- [ACTIVITY] A word-for-word copy of the entries is needed, and it should contain no images.

════════════════

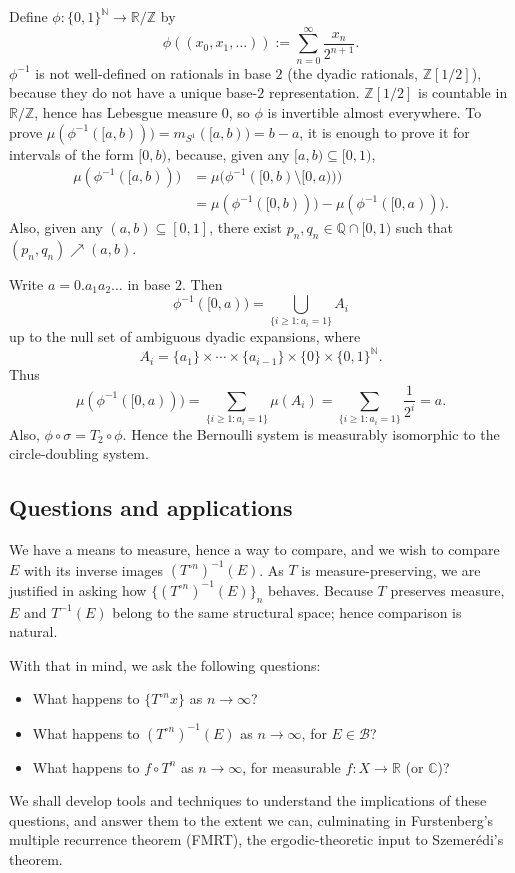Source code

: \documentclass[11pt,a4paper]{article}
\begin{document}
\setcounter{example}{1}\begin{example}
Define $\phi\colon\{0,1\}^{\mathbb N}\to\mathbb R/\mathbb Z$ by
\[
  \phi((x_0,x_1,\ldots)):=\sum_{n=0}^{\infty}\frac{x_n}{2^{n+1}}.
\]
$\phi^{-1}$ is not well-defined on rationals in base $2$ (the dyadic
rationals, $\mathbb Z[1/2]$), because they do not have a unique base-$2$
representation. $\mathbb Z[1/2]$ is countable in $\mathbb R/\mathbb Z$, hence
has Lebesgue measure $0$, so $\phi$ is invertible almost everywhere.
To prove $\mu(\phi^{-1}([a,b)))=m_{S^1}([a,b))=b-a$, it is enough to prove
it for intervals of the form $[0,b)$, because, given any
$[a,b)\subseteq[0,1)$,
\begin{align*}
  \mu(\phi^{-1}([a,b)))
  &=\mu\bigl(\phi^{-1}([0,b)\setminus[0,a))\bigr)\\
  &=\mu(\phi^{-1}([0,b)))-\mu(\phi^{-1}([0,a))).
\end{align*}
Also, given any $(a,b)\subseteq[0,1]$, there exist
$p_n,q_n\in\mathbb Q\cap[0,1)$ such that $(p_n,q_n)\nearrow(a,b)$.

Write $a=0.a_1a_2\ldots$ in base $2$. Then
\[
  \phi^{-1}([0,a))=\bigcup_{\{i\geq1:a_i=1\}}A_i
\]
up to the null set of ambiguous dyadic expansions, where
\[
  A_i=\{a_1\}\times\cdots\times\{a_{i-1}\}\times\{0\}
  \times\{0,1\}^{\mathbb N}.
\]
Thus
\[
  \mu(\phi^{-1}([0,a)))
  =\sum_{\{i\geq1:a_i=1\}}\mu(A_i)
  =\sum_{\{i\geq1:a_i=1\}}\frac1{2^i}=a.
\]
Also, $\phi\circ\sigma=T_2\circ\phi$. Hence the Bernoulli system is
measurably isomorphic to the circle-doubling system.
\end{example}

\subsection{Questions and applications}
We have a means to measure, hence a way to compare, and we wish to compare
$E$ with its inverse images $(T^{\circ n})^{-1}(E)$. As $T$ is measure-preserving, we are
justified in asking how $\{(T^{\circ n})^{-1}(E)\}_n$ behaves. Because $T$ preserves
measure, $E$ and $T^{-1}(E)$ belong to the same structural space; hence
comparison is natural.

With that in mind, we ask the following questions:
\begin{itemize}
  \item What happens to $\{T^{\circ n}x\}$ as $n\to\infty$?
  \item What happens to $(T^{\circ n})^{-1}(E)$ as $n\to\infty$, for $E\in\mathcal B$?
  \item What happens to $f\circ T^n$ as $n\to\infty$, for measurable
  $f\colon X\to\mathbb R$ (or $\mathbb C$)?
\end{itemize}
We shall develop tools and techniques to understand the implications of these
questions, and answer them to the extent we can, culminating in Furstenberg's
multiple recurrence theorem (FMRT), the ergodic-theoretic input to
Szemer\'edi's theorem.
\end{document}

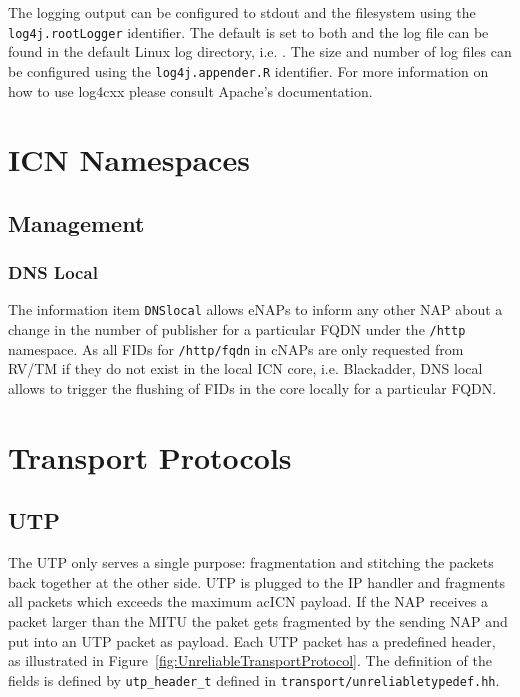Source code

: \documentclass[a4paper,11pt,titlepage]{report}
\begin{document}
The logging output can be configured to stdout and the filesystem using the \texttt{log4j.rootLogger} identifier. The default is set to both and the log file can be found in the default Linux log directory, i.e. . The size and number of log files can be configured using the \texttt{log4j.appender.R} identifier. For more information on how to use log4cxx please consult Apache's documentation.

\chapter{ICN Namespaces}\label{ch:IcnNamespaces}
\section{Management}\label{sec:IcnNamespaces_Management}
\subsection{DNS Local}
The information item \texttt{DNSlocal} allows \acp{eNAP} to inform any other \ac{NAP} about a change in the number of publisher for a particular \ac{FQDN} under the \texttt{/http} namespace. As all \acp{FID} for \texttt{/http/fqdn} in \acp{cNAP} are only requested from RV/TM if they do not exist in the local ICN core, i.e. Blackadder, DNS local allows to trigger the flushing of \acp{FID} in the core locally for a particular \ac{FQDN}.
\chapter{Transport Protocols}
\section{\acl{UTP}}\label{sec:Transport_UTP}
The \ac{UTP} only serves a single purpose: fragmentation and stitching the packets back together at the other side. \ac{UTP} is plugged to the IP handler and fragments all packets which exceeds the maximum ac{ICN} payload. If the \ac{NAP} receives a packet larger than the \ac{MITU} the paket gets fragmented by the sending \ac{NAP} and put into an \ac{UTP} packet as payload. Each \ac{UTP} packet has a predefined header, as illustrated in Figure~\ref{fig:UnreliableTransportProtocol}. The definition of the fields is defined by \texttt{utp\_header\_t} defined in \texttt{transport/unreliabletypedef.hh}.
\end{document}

════════════════

- [SOLUTION BELOW]
Source code

: \documentclass[11pt,a4paper]{article}
\begin{document}
\setcounter{example}{1}\begin{example}
Define $\phi\colon\{0,1\}^{\mathbb N}\to\mathbb R/\mathbb Z$ by
\[
  \phi((x_0,x_1,\ldots)):=\sum_{n=0}^{\infty}\frac{x_n}{2^{n+1}}.
\]
$\phi^{-1}$ is not well-defined on rationals in base $2$ (the dyadic
rationals, $\mathbb Z[1/2]$), because they do not have a unique base-$2$
representation. $\mathbb Z[1/2]$ is countable in $\mathbb R/\mathbb Z$, hence
has Lebesgue measure $0$, so $\phi$ is invertible almost everywhere.
To prove $\mu(\phi^{-1}([a,b)))=m_{S^1}([a,b))=b-a$, it is enough to prove
it for intervals of the form $[0,b)$, because, given any
$[a,b)\subseteq[0,1)$,
\begin{align*}
  \mu(\phi^{-1}([a,b)))
  &=\mu\bigl(\phi^{-1}([0,b)\setminus[0,a))\bigr)\\
  &=\mu(\phi^{-1}([0,b)))-\mu(\phi^{-1}([0,a))).
\end{align*}
Also, given any $(a,b)\subseteq[0,1]$, there exist
$p_n,q_n\in\mathbb Q\cap[0,1)$ such that $(p_n,q_n)\nearrow(a,b)$.

Write $a=0.a_1a_2\ldots$ in base $2$. Then
\[
  \phi^{-1}([0,a))=\bigcup_{\{i\geq1:a_i=1\}}A_i
\]
up to the null set of ambiguous dyadic expansions, where
\[
  A_i=\{a_1\}\times\cdots\times\{a_{i-1}\}\times\{0\}
  \times\{0,1\}^{\mathbb N}.
\]
Thus
\[
  \mu(\phi^{-1}([0,a)))
  =\sum_{\{i\geq1:a_i=1\}}\mu(A_i)
  =\sum_{\{i\geq1:a_i=1\}}\frac1{2^i}=a.
\]
Also, $\phi\circ\sigma=T_2\circ\phi$. Hence the Bernoulli system is
measurably isomorphic to the circle-doubling system.
\end{example}

\subsection{Questions and applications}
We have a means to measure, hence a way to compare, and we wish to compare
$E$ with its inverse images $(T^{\circ n})^{-1}(E)$. As $T$ is measure-preserving, we are
justified in asking how $\{(T^{\circ n})^{-1}(E)\}_n$ behaves. Because $T$ preserves
measure, $E$ and $T^{-1}(E)$ belong to the same structural space; hence
comparison is natural.

With that in mind, we ask the following questions:
\begin{itemize}
  \item What happens to $\{T^{\circ n}x\}$ as $n\to\infty$?
  \item What happens to $(T^{\circ n})^{-1}(E)$ as $n\to\infty$, for $E\in\mathcal B$?
  \item What happens to $f\circ T^n$ as $n\to\infty$, for measurable
  $f\colon X\to\mathbb R$ (or $\mathbb C$)?
\end{itemize}
We shall develop tools and techniques to understand the implications of these
questions, and answer them to the extent we can, culminating in Furstenberg's
multiple recurrence theorem (FMRT), the ergodic-theoretic input to
Szemer\'edi's theorem.
\end{document}

Source code

: \documentclass[a4paper,11pt,titlepage]{report}
\begin{document}
The logging output can be configured to stdout and the filesystem using the \texttt{log4j.rootLogger} identifier. The default is set to both and the log file can be found in the default Linux log directory, i.e. . The size and number of log files can be configured using the \texttt{log4j.appender.R} identifier. For more information on how to use log4cxx please consult Apache's documentation.

\chapter{ICN Namespaces}\label{ch:IcnNamespaces}
\section{Management}\label{sec:IcnNamespaces_Management}
\subsection{DNS Local}
The information item \texttt{DNSlocal} allows \acp{eNAP} to inform any other \ac{NAP} about a change in the number of publisher for a particular \ac{FQDN} under the \texttt{/http} namespace. As all \acp{FID} for \texttt{/http/fqdn} in \acp{cNAP} are only requested from RV/TM if they do not exist in the local ICN core, i.e. Blackadder, DNS local allows to trigger the flushing of \acp{FID} in the core locally for a particular \ac{FQDN}.
\chapter{Transport Protocols}
\section{\acl{UTP}}\label{sec:Transport_UTP}
The \ac{UTP} only serves a single purpose: fragmentation and stitching the packets back together at the other side. \ac{UTP} is plugged to the IP handler and fragments all packets which exceeds the maximum ac{ICN} payload. If the \ac{NAP} receives a packet larger than the \ac{MITU} the paket gets fragmented by the sending \ac{NAP} and put into an \ac{UTP} packet as payload. Each \ac{UTP} packet has a predefined header, as illustrated in Figure~\ref{fig:UnreliableTransportProtocol}. The definition of the fields is defined by \texttt{utp\_header\_t} defined in \texttt{transport/unreliabletypedef.hh}.
\end{document}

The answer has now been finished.